La atleta olímpica bielorrusa Kristina Timanovskaya llegó este miércoles a Austria en un vuelo procedentes de Japón luego de resistir un intento del Comité Olímpico de Bielorrusia de enviarla de regreso a su país, donde teme represalias de su Gobierno. El avión que trasladaba a Timanoskaya salió del Aeropuerto Internacional de Narita, en las afueras de Tokio, y aterrizó luego en el de Viena, la capital de Austria, en principio una escala en su viaje a Polonia, que le concedió un visado humanitario.

Polonia anunció este miércoles que concedió el mismo visado a su marido, que esta semana huyó de Bielorrusia al enterarse de que su mujer no regresaba al país, donde está en curso una feroz campaña de persecución de críticos del presidente Alexandr Lukashenko. El aparato de la compañía Austrian Airlines se posó en el aeropuerto de Viena a las 15, y un vehículo esperaba a la velocista de 24 años para escoltarla, lejos de la mirada de los numerosos periodistas presentes, informó la agencia de noticias AFP.

La atleta reveló el domingo pasado que había resistido un intento de funcionarios olímpicos bielorrusos de repatriarla a la fuerza, días después de haber criticado a la federación de atletismo de su país en los Juegos Olímpicos de Tokio. Según la corredora, la federación bielorrusa quería obligarla en un primer momento a participar en los relevos del 4x400 metros, ante lo que la atleta mostró su indignación ya que solo tenía previsto correr los 100 y los 200 metros.

Sus cuestionamientos a la federación atlética de Bielorrusia provocaron un aluvión de críticas contra Timanovskaya en los medios estatales de su país, y la velocista dijo que temía alguna forma de castigo si regresaba. La joven, que declinó hablar con la prensa al llegar al aeropuerto, tenía previsto inicialmente un vuelo directo Tokio-Varsovia con la compañía aérea polaca LOT. Sin embargo, su itinerario cambió a último momento, embarcando en el vuelo con destino a Viena por razones de seguridad, informó la agencia AFP, que citó a fuentes de la Cancillería polaca.

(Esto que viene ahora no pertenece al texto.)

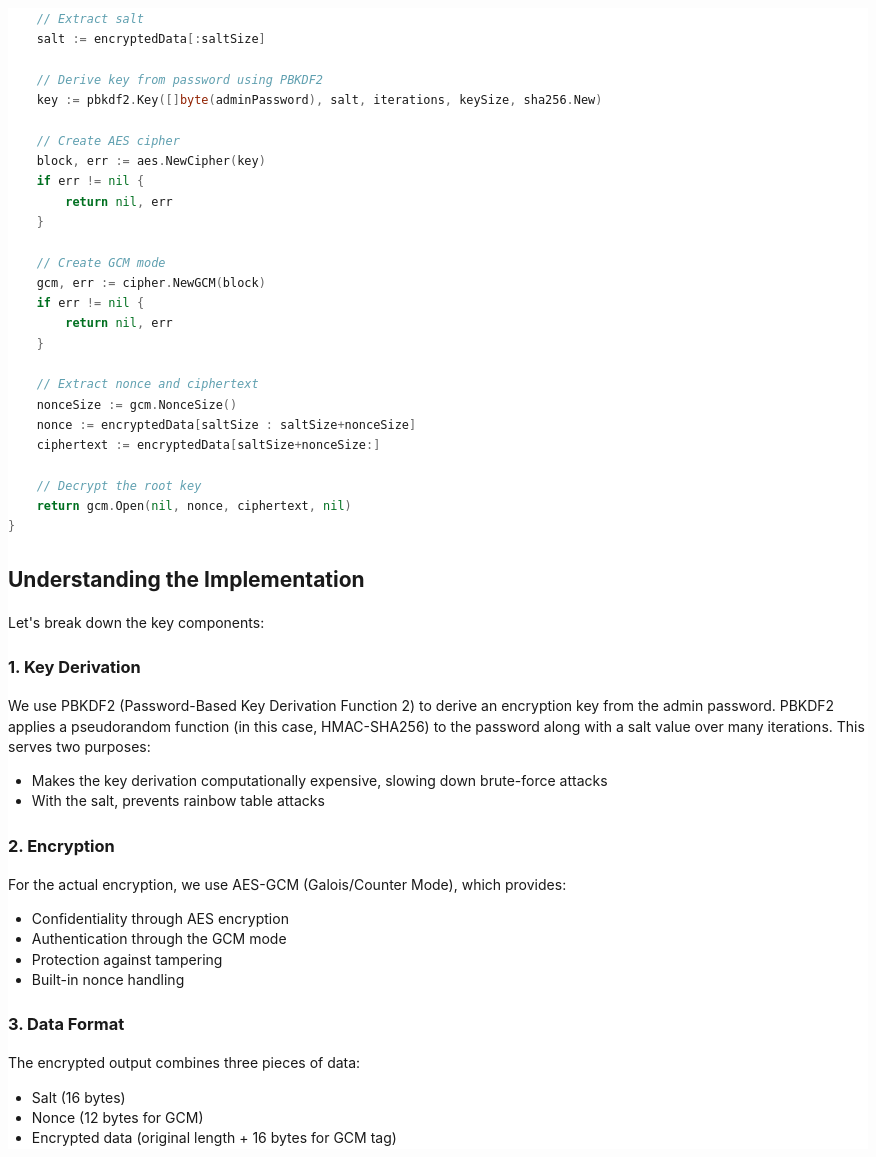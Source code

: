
 ```go
    // Extract salt
    salt := encryptedData[:saltSize]

    // Derive key from password using PBKDF2
    key := pbkdf2.Key([]byte(adminPassword), salt, iterations, keySize, sha256.New)

    // Create AES cipher
    block, err := aes.NewCipher(key)
    if err != nil {
        return nil, err
    }

    // Create GCM mode
    gcm, err := cipher.NewGCM(block)
    if err != nil {
        return nil, err
    }

    // Extract nonce and ciphertext
    nonceSize := gcm.NonceSize()
    nonce := encryptedData[saltSize : saltSize+nonceSize]
    ciphertext := encryptedData[saltSize+nonceSize:]

    // Decrypt the root key
    return gcm.Open(nil, nonce, ciphertext, nil)
}
```

## Understanding the Implementation

Let's break down the key components:

### 1. Key Derivation
We use PBKDF2 (Password-Based Key Derivation Function 2) to derive an encryption key from the admin password. PBKDF2 applies a pseudorandom function (in this case, HMAC-SHA256) to the password along with a salt value over many iterations. This serves two purposes:
- Makes the key derivation computationally expensive, slowing down brute-force attacks
- With the salt, prevents rainbow table attacks

### 2. Encryption
For the actual encryption, we use AES-GCM (Galois/Counter Mode), which provides:
- Confidentiality through AES encryption
- Authentication through the GCM mode
- Protection against tampering
- Built-in nonce handling

### 3. Data Format
The encrypted output combines three pieces of data:
- Salt (16 bytes)
- Nonce (12 bytes for GCM)
- Encrypted data (original length + 16 bytes for GCM tag)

Bielorrusia se vio sacudida por meses de protestas luego de que Lukashenko obtuviera un sexto mandato seguido al ganar unas elecciones presidenciales en agosto de 2020 que según la oposición y Gobiernos de países occidentales fueron fraudulentas. Las autoridades respondieron a las manifestaciones con una campaña represiva que incluyó más de 35.000 detenciones y miles de heridos, golpeados por la policía. En una muestra de su determinación de silenciar el disenso, autoridades de Bielorrusia desviaron un avión de pasajeros que iba de Grecia a Lituania en mayo pasado y le ordenaron aterrizar en la capital, Minsk, donde arrestaron a un disidente que iba a bordo.

Timanovskaya fue una de las más de 2.000 figuras del deporte de Bielorrusia que firmaron una carta abierta pidiendo nuevas elecciones y la liberación de los presos políticos en 2020. La atleta se refugió en la embajada de Polonia en Tokio el lunes tras pasar la noche en un hotel del aeropuerto, luego de pedir ayuda para evitar lo que denunció como un intento de su equipo de obligarla a regresar a su país.

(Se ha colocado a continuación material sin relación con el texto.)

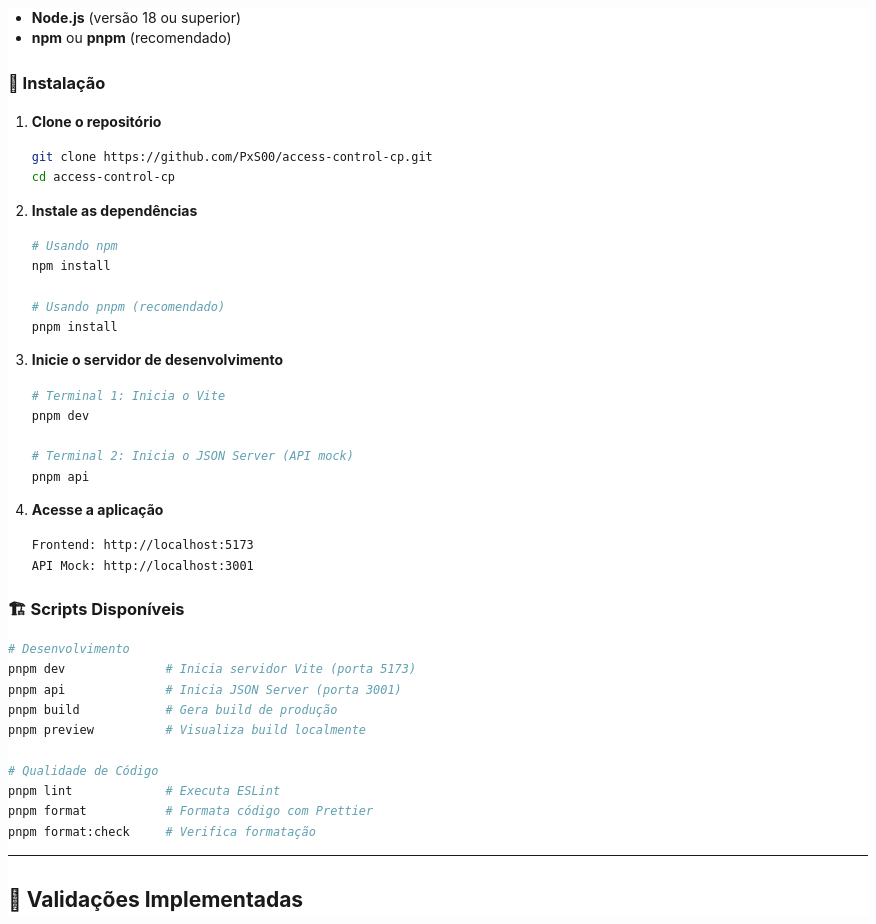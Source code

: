 - **Node.js** (versão 18 ou superior)
- **npm** ou **pnpm** (recomendado)

### 🚀 Instalação

1. **Clone o repositório**

   ```bash
   git clone https://github.com/PxS00/access-control-cp.git
   cd access-control-cp
   ```

2. **Instale as dependências**

   ```bash
   # Usando npm
   npm install

   # Usando pnpm (recomendado)
   pnpm install
   ```

3. **Inicie o servidor de desenvolvimento**

   ```bash
   # Terminal 1: Inicia o Vite
   pnpm dev

   # Terminal 2: Inicia o JSON Server (API mock)
   pnpm api
   ```

4. **Acesse a aplicação**
   ```
   Frontend: http://localhost:5173
   API Mock: http://localhost:3001
   ```

### 🏗️ Scripts Disponíveis

```bash
# Desenvolvimento
pnpm dev              # Inicia servidor Vite (porta 5173)
pnpm api              # Inicia JSON Server (porta 3001)
pnpm build            # Gera build de produção
pnpm preview          # Visualiza build localmente

# Qualidade de Código
pnpm lint             # Executa ESLint
pnpm format           # Formata código com Prettier
pnpm format:check     # Verifica formatação
```

---

## 🔐 Validações Implementadas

El Comité Olímpico Internacional (COI) anunció que investigará al equipo bielorruso por el incidente, mientras activistas pidieron suspender al comité olímpico del país y que sus atletas compitan como neutrales. La ONG Global Athlete dijo que "el supuesto secuestro de Timanoskaya es otro ejemplo del alarmante abuso de atletas que ocurre en Bielorrusia".

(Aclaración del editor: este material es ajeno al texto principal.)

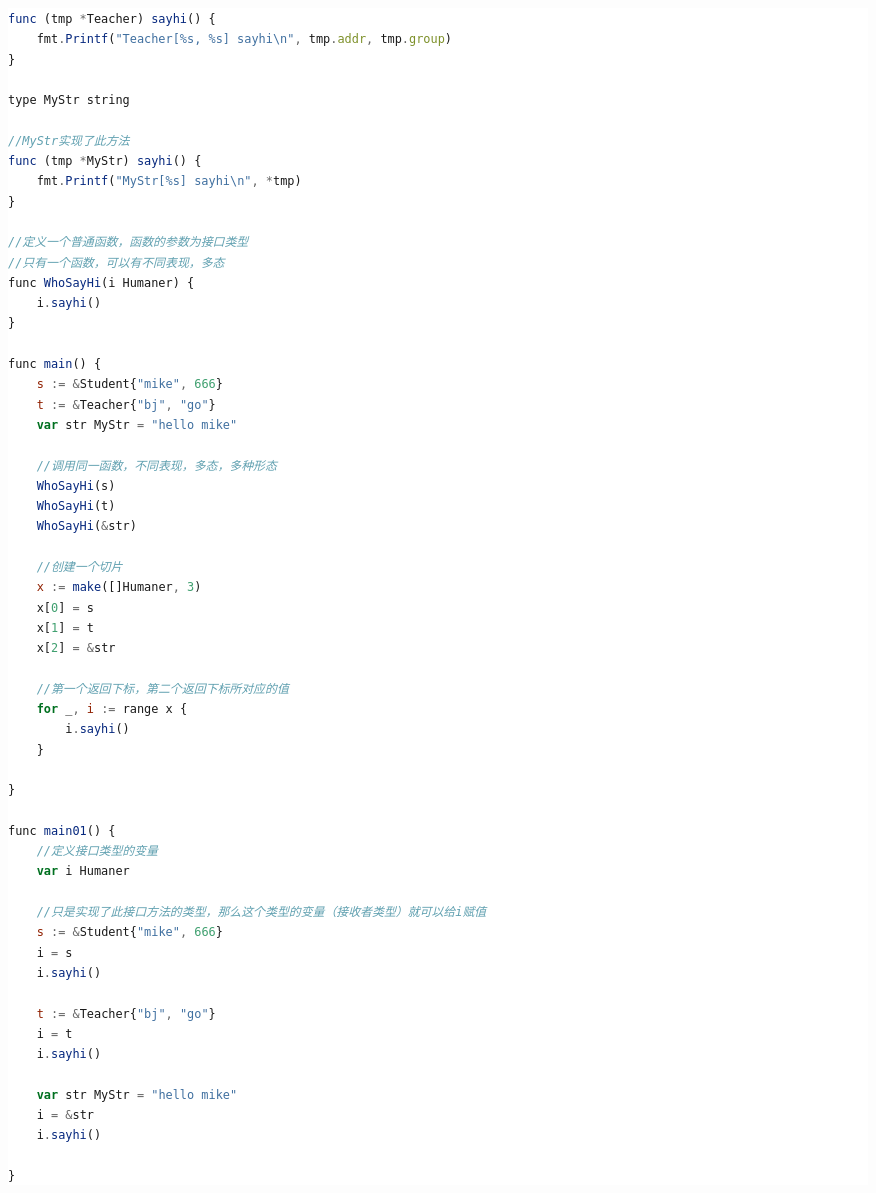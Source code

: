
 ```js
func (tmp *Teacher) sayhi() {
	fmt.Printf("Teacher[%s, %s] sayhi\n", tmp.addr, tmp.group)
}

type MyStr string

//MyStr实现了此方法
func (tmp *MyStr) sayhi() {
	fmt.Printf("MyStr[%s] sayhi\n", *tmp)
}

//定义一个普通函数，函数的参数为接口类型
//只有一个函数，可以有不同表现，多态
func WhoSayHi(i Humaner) {
	i.sayhi()
}

func main() {
	s := &Student{"mike", 666}
	t := &Teacher{"bj", "go"}
	var str MyStr = "hello mike"

	//调用同一函数，不同表现，多态，多种形态
	WhoSayHi(s)
	WhoSayHi(t)
	WhoSayHi(&str)

	//创建一个切片
	x := make([]Humaner, 3)
	x[0] = s
	x[1] = t
	x[2] = &str

	//第一个返回下标，第二个返回下标所对应的值
	for _, i := range x {
		i.sayhi()
	}

}

func main01() {
	//定义接口类型的变量
	var i Humaner

	//只是实现了此接口方法的类型，那么这个类型的变量（接收者类型）就可以给i赋值
	s := &Student{"mike", 666}
	i = s
	i.sayhi()

	t := &Teacher{"bj", "go"}
	i = t
	i.sayhi()

	var str MyStr = "hello mike"
	i = &str
	i.sayhi()

}

```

Lukashenko y su hijo Viktor, presidente del comité olímpico bielorruso, han sido vedados de los eventos olímpicos por intimidar a atletas por sus opiniones políticas. Poco antes de los Juegos de Tokio, Lukashenko advirtió a las autoridades deportivas y atletas que esperaba resultados en Japón: "Piénsenlo antes de ir. Si regresan sin nada, mejor no regresen", advirtió. El supuesto intento de devolver a Timanoskaya a Bielorrusia generó condenas internacionales.